Numerical and Experimental Study on Mitigation of Storm Geysers in Edmonton, Alberta, Canada
Publication: Journal of Hydraulic Engineering
Volume 146, Issue 3
Abstract
Geysers can occur in storm sewer systems during heavy storm events, leading to public safety concerns. In this study, a physical model as well as a transient three-dimensional computational fluid dynamic model were used to investigate potential mitigation methods. Two types of geysers, caused by the rapid filling and release of air pockets, were simulated numerically and validated with physical measurements. For geyser mitigation, benching, water recirculation chambers, and orifice plates were proposed and assessed numerically, and the effect of an inflow control method was also studied.
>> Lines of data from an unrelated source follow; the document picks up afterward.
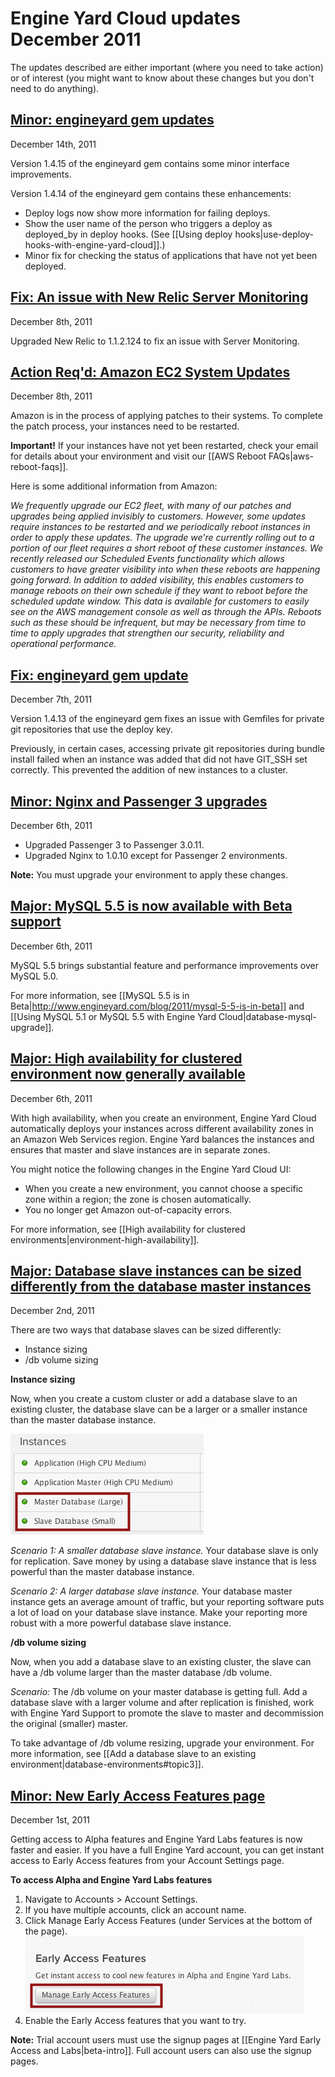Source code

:# Engine Yard Cloud updates December 2011

The updates described are either important (where you need to take action) or of interest (you might want to know about these changes but you don't need to do anything). 

<a href=#update9><h2 id="update9">Minor: engineyard gem updates</h2></a>

December 14th, 2011

Version 1.4.15 of the engineyard gem contains some minor interface improvements.  

Version 1.4.14 of the engineyard gem contains these enhancements:  

* Deploy logs now show more information for failing deploys.  
* Show the user name of the person who triggers a deploy as deployed_by in deploy hooks. (See [[Using deploy hooks|use-deploy-hooks-with-engine-yard-cloud]].)
* Minor fix for checking the status of applications that have not yet been deployed.

<a href=#update8><h2 id="update8">Fix: An issue with New Relic Server Monitoring</h2></a>

December 8th, 2011

Upgraded New Relic to 1.1.2.124 to fix an issue with Server Monitoring.


<a href=#update3><h2 id="update3">Action Req'd: Amazon EC2 System Updates</h2></a>

December 8th, 2011

Amazon is in the process of applying patches to their systems. To complete the patch process, your instances need to be restarted. 

**Important!** If your instances have not yet been restarted, check your email for details about your environment and visit our [[AWS Reboot FAQs|aws-reboot-faqs]].

Here is some additional information from Amazon:

_We frequently upgrade our EC2 fleet, with many of our patches and upgrades being applied invisibly to customers.  However, some updates require instances to be restarted and we periodically reboot instances in order to apply these updates.  The upgrade we're currently rolling out to a portion of our fleet requires a short reboot of these customer instances.  We recently released our Scheduled Events functionality which allows customers to have greater visibility into when these reboots are happening going forward.    In addition to added visibility, this enables customers to manage reboots on their own schedule if they want to reboot before the scheduled update window.  This data is available for customers to easily see on the AWS management console as well as through the APIs.  Reboots such as these should be infrequent, but may be necessary from time to time to apply upgrades that strengthen our security, reliability and operational performance._

<a href=#update7><h2 id="update7">Fix: engineyard gem update</h2></a>

December 7th, 2011

Version 1.4.13 of the engineyard gem fixes an issue with Gemfiles for private git repositories that use the deploy key.

Previously, in certain cases, accessing private git repositories during bundle install failed when an instance was added that did not have GIT_SSH set correctly. This prevented the addition of new instances to a cluster.

<a href=#update6><h2 id="update6"> Minor: Nginx and Passenger 3 upgrades</h2></a>

December 6th, 2011

* Upgraded Passenger 3 to Passenger 3.0.11.  
* Upgraded Nginx to 1.0.10 except for Passenger 2 environments.

**Note:** You must upgrade your environment to apply these changes.

<a href=#update5><h2 id="update5"> Major: MySQL 5.5 is now available with Beta support</h2></a>

December 6th, 2011

MySQL 5.5 brings substantial feature and performance improvements over MySQL 5.0.

For more information, see [[MySQL 5.5 is in Beta|http://www.engineyard.com/blog/2011/mysql-5-5-is-in-beta]] and [[Using MySQL 5.1 or MySQL 5.5 with Engine Yard Cloud|database-mysql-upgrade]].

<a href=#update4><h2 id="update4"> Major: High availability for clustered environment now generally available</h2></a>

December 6th, 2011

With high availability, when you create an environment, Engine Yard Cloud automatically deploys your instances across different availability zones in an Amazon Web Services region.  Engine Yard balances the instances and ensures that master and slave instances are in separate zones.

You might notice the following changes in the Engine Yard Cloud UI:  

* When you create a new environment, you cannot choose a specific zone within a region; the zone is chosen automatically.  
* You no longer get Amazon out-of-capacity errors.


For more information, see [[High availability for clustered environments|environment-high-availability]].


<a href=#update2><h2 id="update2"><b>Major:</b> Database slave instances can be sized differently from the database master instances</h2></a>

December 2nd, 2011

There are two ways that database slaves can be sized differently:  

* Instance sizing
* /db volume sizing
 

**Instance sizing**

Now, when you create a custom cluster or add a database slave to an existing cluster, the database slave can be a larger or a smaller instance than the master database instance.

![Environment page showing both a large and a small db instance](images/dbinstances.png)

*Scenario 1: A smaller database slave instance.* Your database slave is only for replication. Save money by using a database slave instance that is less powerful than the master database instance. 

*Scenario 2: A larger database slave instance.* Your database master instance gets an average amount of traffic, but your reporting software puts a lot of load on your database slave instance. Make your reporting more robust with a more powerful database slave instance.

**/db volume sizing**

Now, when you add a database slave to an existing cluster, the slave can have a /db volume larger than the master database /db volume. 

*Scenario:* The /db volume on your master database is getting full. Add a database slave with a larger volume and after replication is finished, work with Engine Yard Support to promote the slave to master and decommission the original (smaller) master. 

To take advantage of /db volume resizing, upgrade your environment. For more information, see [[Add a database slave to an existing environment|database-environments#topic3]].

<a href=#update1><h2 id="update1">Minor: New Early Access Features page</h2></a>

December 1st, 2011

Getting access to Alpha features and Engine Yard Labs features is now faster and easier. If you have a full Engine Yard account, you can get instant access to Early Access features from your Account Settings page.

<b>To access Alpha and Engine Yard Labs features</b>

1. Navigate to Accounts > Account Settings.
2. If you have multiple accounts, click an account name.
2. Click Manage Early Access Features (under Services at the bottom of the page).
    ![The Manage Early Access button](images/manage_early_access.png)
3. Enable the Early Access features that you want to try.

**Note:** Trial account users must use the signup pages at [[Engine Yard Early Access and Labs|beta-intro]]. Full account users can also use the signup pages.

<!--For more information, see [the blog about this new feature]. -->

[1]: #update1        "update1"
[2]: #update2        "update2"
[3]: #update3        "update3"
[4]: #update4        "update4"
[5]: #update5        "update5"
[6]: #update6        "update6"
[7]: #update7        "update7"
[8]: #update8        "update8"
[9]: #update9        "update9"
[10]: #update10        "update10"
[11]: #update11        "update11"
[12]: #update12        "update12"
[13]: #update13        "update13"
[14]: #update14        "update14"
[15]: #update15        "update15"
[16]: #update16        "update16"
[17]: #update17        "update17"
[18]: #update18        "update18"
The numerically tested geyser mitigation methods showed positive effects on reducing the amount of water erupting out of the manhole, but they also increased the amount of air transported downstream, which could cause issues further downstream. Water recirculation chambers mitigated the water erupting out of manholes without increasing the pressure in the pipes significantly. The strategy of sealing the riser was able to completely mitigate geyser events, but it also generated higher pressure in the upstream pipe and transported a higher amount of air downstream. It was found that using orifice plates to mitigate the second type geyser can generate a water hammer–like pressure pattern in the riser, with a peak pressure reaching about seven times the driving pressure when the orifice diameter is 0.2 times the riser diameter. With the inflow control method, the physically measured pressure variation was reduced, and the onset of geysers was visually reduced.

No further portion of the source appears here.